Real-world application of a scalable school-based physical activity intervention: A cross-sectional survey of the implementation of The Daily Mile in Greater London primary schools.
PLoS ONE 2023 ; 18: e0288500.
PubMed ID : 37556408
PMCID : PMC10411754
School-based physical activity interventions are considered ideal given their potential to reach most children. They can help children achieve the recommended guidelines of 60 minutes of moderate-to-vigorous physical activity per day. The Daily Mile is a popular school-based active mile intervention with a global reach.

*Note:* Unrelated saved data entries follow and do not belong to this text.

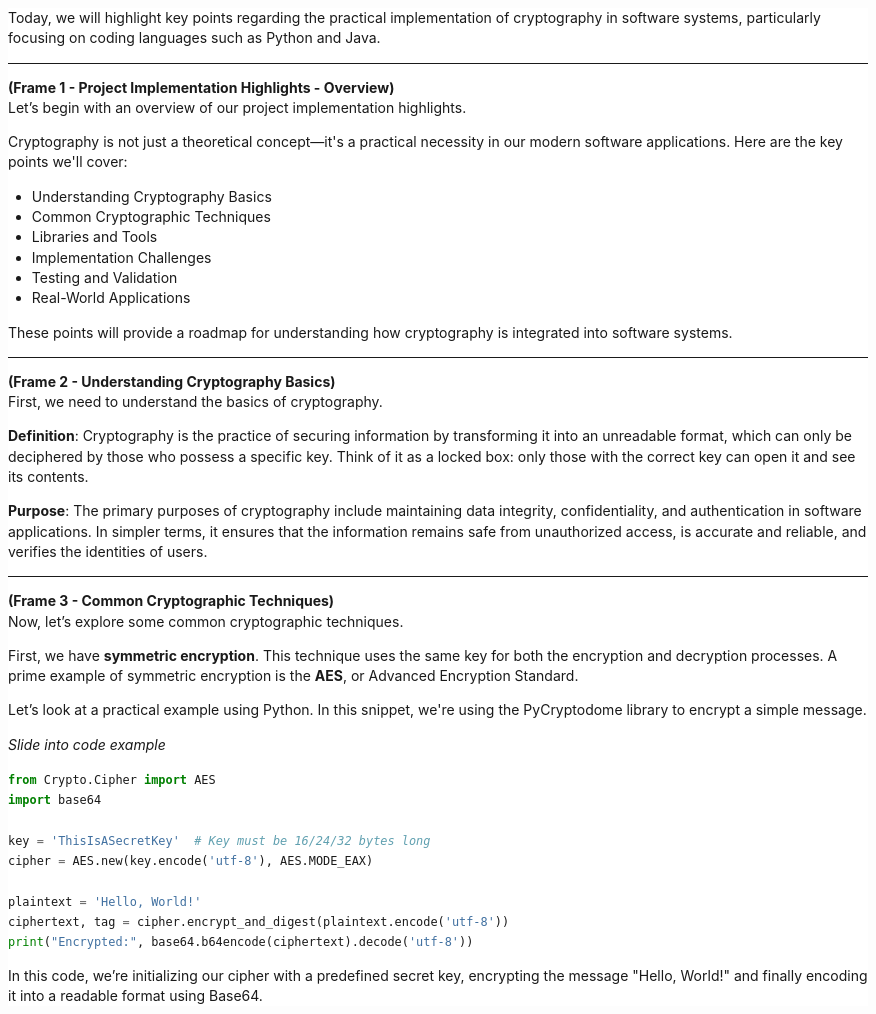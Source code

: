 Today, we will highlight key points regarding the practical implementation of cryptography in software systems, particularly focusing on coding languages such as Python and Java.

---

**(Frame 1 - Project Implementation Highlights - Overview)**  
Let’s begin with an overview of our project implementation highlights. 

Cryptography is not just a theoretical concept—it's a practical necessity in our modern software applications. Here are the key points we'll cover: 
- Understanding Cryptography Basics
- Common Cryptographic Techniques
- Libraries and Tools
- Implementation Challenges
- Testing and Validation
- Real-World Applications

These points will provide a roadmap for understanding how cryptography is integrated into software systems.

---

**(Frame 2 - Understanding Cryptography Basics)**  
First, we need to understand the basics of cryptography. 

**Definition**: Cryptography is the practice of securing information by transforming it into an unreadable format, which can only be deciphered by those who possess a specific key. Think of it as a locked box: only those with the correct key can open it and see its contents.

**Purpose**: The primary purposes of cryptography include maintaining data integrity, confidentiality, and authentication in software applications. In simpler terms, it ensures that the information remains safe from unauthorized access, is accurate and reliable, and verifies the identities of users.

---

**(Frame 3 - Common Cryptographic Techniques)**  
Now, let’s explore some common cryptographic techniques. 

First, we have **symmetric encryption**. This technique uses the same key for both the encryption and decryption processes. A prime example of symmetric encryption is the **AES**, or Advanced Encryption Standard.

Let’s look at a practical example using Python. In this snippet, we're using the PyCryptodome library to encrypt a simple message. 

*Slide into code example*  
```python
from Crypto.Cipher import AES
import base64

key = 'ThisIsASecretKey'  # Key must be 16/24/32 bytes long
cipher = AES.new(key.encode('utf-8'), AES.MODE_EAX)

plaintext = 'Hello, World!'
ciphertext, tag = cipher.encrypt_and_digest(plaintext.encode('utf-8'))
print("Encrypted:", base64.b64encode(ciphertext).decode('utf-8'))
```
In this code, we’re initializing our cipher with a predefined secret key, encrypting the message "Hello, World!" and finally encoding it into a readable format using Base64.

It recommends ten core principles for successful implementation, three of which are key for effectiveness: that it is quick (15 minutes), the whole school participates, and that it takes place in the school day during lessons (excluding physical education lessons and scheduled breaks). Studies assessing the impacts of The Daily Mile do not often report implementation of the ten core principles which is crucial to identifying the potential impact and feasibility of scalable interventions in real-world settings. Our aim was to assess adherence to The Daily Mile's ten core principles in Greater London primary schools. We created and distributed a survey to 1717 primary schools during September 2020 and achieved a 21% (n = 369/1717) response rate by September 2021. Our sample was representative of Greater London primary schools with responses from every London borough. A total of 196/369 (53%) schools reported implementing The Daily Mile but none of them reported adherence to all ten core principles. Adherence to at least 6/10 principles in various combinations was reported by 54/196 (28%) schools. Only 19/196 (10%) schools that reported implementing The Daily Mile reported adherence to the three key principles recommended for effectiveness. Despite its popularity and global reach, our findings suggest that an implementation gap exists when The Daily Mile is adopted in real-world settings which is likely to challenge its intended purpose. Further research in school settings is needed to understand factors that can improve adherence to increase the potential public health impact of The Daily Mile and other similar interventions.